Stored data
┌──
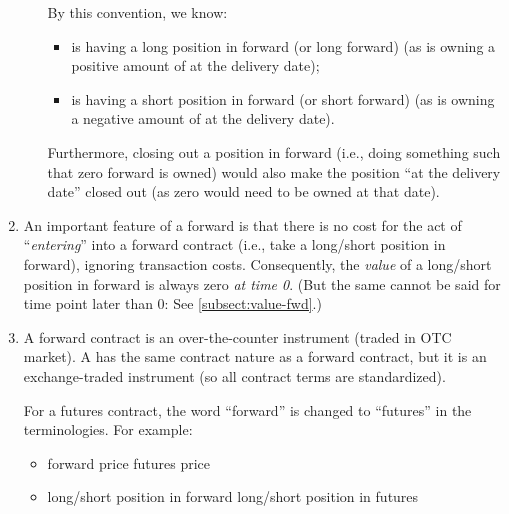 \begin{enumerate}
\begin{itemize}
By this convention, we know:
\begin{itemize}
\item {\color{violet}} is having a long position in forward (or
long forward) (as {\color{violet}} is owning a positive amount
of  at the delivery date);
\item {\color{orange}} is having a short position in forward
(or short forward) (as {\color{orange}} is owning a negative
amount of  at the delivery date).
\end{itemize}
Furthermore, closing out a position in forward (i.e., doing something such
that zero forward is owned) would also make the position ``at the delivery
date'' closed out (as zero  would need to be
owned at that date).
\end{itemize}

\item \label{it:fwd-cost-zero}
An important feature of a forward is that there is no cost for the act of
``\emph{entering}'' into a forward contract (i.e., take a long/short position
in forward), ignoring transaction costs. Consequently, the \emph{value} of a
long/short position in forward is always zero \emph{at time 0}. (But the same
cannot be said for time point later than 0: See \cref{subsect:value-fwd}.)


\item A forward contract is an over-the-counter instrument (traded in OTC
market). A  has the same contract nature as a forward
contract, but it is an exchange-traded instrument (so all contract terms are
standardized).

\begin{note}
For a futures contract, the word ``forward'' is changed to ``futures'' in the
terminologies. For example:
\begin{itemize}
\item forward price  futures price
\item long/short position in forward  long/short position
in futures
\end{itemize}
\end{note}
\end{enumerate}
└──
* **EXERCISE BRIEF**: What you return must match, line for line, the data from the line containing "a long/short position" to its end, both ends included.

* **RESPONSE**:
``\emph{entering}'' into a forward contract (i.e., take a long/short position
in forward), ignoring transaction costs. Consequently, the \emph{value} of a
long/short position in forward is always zero \emph{at time 0}. (But the same
cannot be said for time point later than 0: See \cref{subsect:value-fwd}.)


\item A forward contract is an over-the-counter instrument (traded in OTC
market). A  has the same contract nature as a forward
contract, but it is an exchange-traded instrument (so all contract terms are
standardized).

\begin{note}
For a futures contract, the word ``forward'' is changed to ``futures'' in the
terminologies. For example:
\begin{itemize}
\item forward price  futures price
\item long/short position in forward  long/short position
in futures
\end{itemize}
\end{note}
\end{enumerate}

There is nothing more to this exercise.